··· DATA SHOWN ···

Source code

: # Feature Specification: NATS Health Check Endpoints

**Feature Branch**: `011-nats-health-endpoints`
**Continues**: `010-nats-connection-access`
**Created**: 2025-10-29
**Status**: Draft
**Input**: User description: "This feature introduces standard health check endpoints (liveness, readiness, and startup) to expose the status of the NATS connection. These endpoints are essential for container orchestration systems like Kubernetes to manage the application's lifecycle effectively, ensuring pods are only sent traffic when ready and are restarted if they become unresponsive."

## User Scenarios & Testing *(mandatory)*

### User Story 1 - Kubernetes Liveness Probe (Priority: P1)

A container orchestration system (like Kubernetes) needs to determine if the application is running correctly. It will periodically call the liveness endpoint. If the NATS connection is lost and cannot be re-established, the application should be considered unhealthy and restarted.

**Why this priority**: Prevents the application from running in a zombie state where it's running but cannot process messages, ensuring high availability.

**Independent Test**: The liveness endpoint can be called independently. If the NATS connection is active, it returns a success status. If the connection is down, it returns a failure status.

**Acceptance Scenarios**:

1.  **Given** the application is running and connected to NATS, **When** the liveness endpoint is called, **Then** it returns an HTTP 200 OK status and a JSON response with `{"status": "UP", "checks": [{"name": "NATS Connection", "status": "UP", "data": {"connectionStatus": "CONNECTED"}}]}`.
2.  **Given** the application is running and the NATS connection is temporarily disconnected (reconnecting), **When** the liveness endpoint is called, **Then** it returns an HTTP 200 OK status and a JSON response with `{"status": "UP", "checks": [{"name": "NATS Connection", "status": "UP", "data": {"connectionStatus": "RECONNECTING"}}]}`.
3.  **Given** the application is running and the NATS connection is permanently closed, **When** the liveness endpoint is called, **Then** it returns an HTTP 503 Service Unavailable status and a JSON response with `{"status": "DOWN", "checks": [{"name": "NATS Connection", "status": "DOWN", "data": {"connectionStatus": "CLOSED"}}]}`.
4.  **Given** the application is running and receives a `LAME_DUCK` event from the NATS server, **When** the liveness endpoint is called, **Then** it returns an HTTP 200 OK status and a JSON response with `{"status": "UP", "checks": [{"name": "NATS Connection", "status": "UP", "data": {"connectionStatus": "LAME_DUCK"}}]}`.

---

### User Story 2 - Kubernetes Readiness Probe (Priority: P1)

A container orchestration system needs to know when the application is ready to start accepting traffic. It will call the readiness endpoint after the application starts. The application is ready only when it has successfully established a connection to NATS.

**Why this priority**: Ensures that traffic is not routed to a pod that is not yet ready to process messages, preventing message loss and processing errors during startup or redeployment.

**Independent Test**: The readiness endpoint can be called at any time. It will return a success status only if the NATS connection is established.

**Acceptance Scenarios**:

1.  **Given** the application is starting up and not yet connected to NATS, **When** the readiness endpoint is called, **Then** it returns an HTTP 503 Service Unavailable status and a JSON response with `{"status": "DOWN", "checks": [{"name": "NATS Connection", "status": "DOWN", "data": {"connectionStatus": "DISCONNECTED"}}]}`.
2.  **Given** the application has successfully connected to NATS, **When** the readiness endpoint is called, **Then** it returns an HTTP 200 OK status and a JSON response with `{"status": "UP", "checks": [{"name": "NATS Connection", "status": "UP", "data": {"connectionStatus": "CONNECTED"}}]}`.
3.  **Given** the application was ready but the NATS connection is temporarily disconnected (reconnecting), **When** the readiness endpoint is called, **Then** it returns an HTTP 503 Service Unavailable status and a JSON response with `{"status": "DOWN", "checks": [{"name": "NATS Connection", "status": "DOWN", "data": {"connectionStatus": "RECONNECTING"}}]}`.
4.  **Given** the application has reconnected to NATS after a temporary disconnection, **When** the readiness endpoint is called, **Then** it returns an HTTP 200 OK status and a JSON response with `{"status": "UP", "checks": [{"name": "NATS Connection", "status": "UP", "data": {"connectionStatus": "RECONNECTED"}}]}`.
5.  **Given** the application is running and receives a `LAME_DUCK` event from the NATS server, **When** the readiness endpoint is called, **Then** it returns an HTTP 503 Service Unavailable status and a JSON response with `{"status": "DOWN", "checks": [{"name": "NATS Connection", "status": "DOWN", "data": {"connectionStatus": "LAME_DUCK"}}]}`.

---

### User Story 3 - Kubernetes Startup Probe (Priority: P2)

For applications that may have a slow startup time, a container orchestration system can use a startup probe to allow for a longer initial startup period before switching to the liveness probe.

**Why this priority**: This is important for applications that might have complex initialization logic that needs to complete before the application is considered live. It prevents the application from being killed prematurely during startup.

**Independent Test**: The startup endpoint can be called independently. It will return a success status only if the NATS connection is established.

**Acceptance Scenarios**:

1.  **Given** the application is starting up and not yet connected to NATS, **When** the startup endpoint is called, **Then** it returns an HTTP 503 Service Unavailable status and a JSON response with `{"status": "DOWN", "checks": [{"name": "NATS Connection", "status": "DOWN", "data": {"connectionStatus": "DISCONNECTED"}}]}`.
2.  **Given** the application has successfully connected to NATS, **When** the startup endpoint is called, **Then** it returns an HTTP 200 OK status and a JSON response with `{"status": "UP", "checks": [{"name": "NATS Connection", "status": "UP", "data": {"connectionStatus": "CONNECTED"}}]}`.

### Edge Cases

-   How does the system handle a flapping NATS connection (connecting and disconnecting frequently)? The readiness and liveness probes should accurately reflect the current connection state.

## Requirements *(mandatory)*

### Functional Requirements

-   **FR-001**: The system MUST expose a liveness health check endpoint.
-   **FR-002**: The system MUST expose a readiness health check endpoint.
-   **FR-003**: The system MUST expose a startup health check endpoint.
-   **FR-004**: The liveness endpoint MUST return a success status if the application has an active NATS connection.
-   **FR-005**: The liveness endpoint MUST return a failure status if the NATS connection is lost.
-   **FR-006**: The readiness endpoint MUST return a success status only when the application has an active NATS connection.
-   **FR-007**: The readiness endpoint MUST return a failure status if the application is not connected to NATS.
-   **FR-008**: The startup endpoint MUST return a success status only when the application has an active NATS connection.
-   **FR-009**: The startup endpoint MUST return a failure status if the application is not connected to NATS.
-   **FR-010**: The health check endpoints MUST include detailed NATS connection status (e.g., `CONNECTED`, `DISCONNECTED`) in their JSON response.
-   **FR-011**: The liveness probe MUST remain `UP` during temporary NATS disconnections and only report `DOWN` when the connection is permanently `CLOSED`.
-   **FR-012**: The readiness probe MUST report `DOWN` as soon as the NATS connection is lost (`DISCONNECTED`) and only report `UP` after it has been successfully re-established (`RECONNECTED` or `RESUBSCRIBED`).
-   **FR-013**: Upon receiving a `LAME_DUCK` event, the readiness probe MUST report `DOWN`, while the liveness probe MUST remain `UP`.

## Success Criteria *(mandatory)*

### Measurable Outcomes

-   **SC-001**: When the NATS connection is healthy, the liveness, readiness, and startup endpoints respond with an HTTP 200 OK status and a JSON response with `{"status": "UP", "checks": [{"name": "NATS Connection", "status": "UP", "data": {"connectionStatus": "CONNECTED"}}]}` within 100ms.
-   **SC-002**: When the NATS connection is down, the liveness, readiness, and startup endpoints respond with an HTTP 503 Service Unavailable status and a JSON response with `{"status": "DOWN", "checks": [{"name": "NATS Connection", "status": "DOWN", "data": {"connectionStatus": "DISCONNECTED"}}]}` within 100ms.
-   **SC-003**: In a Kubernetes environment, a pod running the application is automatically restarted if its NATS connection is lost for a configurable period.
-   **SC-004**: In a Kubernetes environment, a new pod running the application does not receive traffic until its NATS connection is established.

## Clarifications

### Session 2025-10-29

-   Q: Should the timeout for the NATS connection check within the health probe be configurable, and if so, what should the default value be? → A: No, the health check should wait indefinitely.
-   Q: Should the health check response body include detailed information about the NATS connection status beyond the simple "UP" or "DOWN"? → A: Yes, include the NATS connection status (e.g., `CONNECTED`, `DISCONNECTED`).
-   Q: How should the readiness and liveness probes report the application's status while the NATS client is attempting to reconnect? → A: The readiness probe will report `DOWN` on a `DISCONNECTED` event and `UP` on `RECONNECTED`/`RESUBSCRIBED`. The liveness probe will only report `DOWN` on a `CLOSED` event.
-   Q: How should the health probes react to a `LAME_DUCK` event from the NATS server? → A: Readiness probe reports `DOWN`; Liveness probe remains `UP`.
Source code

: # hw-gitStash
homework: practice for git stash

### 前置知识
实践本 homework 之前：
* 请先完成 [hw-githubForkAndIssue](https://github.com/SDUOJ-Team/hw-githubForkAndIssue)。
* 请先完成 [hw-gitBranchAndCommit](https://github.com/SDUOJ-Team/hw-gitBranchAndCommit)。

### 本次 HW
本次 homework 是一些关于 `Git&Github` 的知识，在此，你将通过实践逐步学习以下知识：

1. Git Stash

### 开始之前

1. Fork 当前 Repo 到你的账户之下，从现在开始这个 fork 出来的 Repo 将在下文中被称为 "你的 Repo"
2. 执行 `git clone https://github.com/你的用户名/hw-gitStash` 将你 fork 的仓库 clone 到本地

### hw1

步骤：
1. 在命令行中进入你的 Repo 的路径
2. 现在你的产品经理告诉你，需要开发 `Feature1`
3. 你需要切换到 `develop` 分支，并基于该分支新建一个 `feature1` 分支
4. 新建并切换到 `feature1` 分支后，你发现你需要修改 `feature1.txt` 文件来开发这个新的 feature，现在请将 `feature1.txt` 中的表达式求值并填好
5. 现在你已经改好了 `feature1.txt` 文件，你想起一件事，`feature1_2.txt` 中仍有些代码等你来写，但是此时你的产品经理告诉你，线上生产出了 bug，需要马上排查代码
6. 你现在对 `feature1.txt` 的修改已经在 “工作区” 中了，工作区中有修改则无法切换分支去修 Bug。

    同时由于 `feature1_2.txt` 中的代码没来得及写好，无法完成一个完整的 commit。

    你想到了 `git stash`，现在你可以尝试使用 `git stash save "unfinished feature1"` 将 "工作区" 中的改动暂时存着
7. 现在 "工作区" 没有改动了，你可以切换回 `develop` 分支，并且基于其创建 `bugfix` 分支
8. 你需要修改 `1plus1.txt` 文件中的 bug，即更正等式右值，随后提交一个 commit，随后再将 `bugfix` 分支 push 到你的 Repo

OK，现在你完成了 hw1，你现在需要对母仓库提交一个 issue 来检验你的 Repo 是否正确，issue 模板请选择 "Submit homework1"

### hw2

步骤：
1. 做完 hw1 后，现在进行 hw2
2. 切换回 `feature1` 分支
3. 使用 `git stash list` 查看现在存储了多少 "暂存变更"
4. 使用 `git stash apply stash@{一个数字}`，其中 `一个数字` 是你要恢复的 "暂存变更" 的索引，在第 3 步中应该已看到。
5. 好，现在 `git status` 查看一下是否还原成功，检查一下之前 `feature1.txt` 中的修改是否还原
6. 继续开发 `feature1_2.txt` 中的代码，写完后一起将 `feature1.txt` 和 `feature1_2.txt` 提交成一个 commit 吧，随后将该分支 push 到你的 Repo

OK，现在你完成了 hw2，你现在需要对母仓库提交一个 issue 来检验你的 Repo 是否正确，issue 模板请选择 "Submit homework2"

···

The first line of the entries above and every line after it, up to and including the line with "## User Scenarios & Testing *(mandatory)*", should be set down exactly.

» **REPLY**:
Source code

: # Feature Specification: NATS Health Check Endpoints

**Feature Branch**: `011-nats-health-endpoints`
**Continues**: `010-nats-connection-access`
**Created**: 2025-10-29
**Status**: Draft
**Input**: User description: "This feature introduces standard health check endpoints (liveness, readiness, and startup) to expose the status of the NATS connection. These endpoints are essential for container orchestration systems like Kubernetes to manage the application's lifecycle effectively, ensuring pods are only sent traffic when ready and are restarted if they become unresponsive."

## User Scenarios & Testing *(mandatory)*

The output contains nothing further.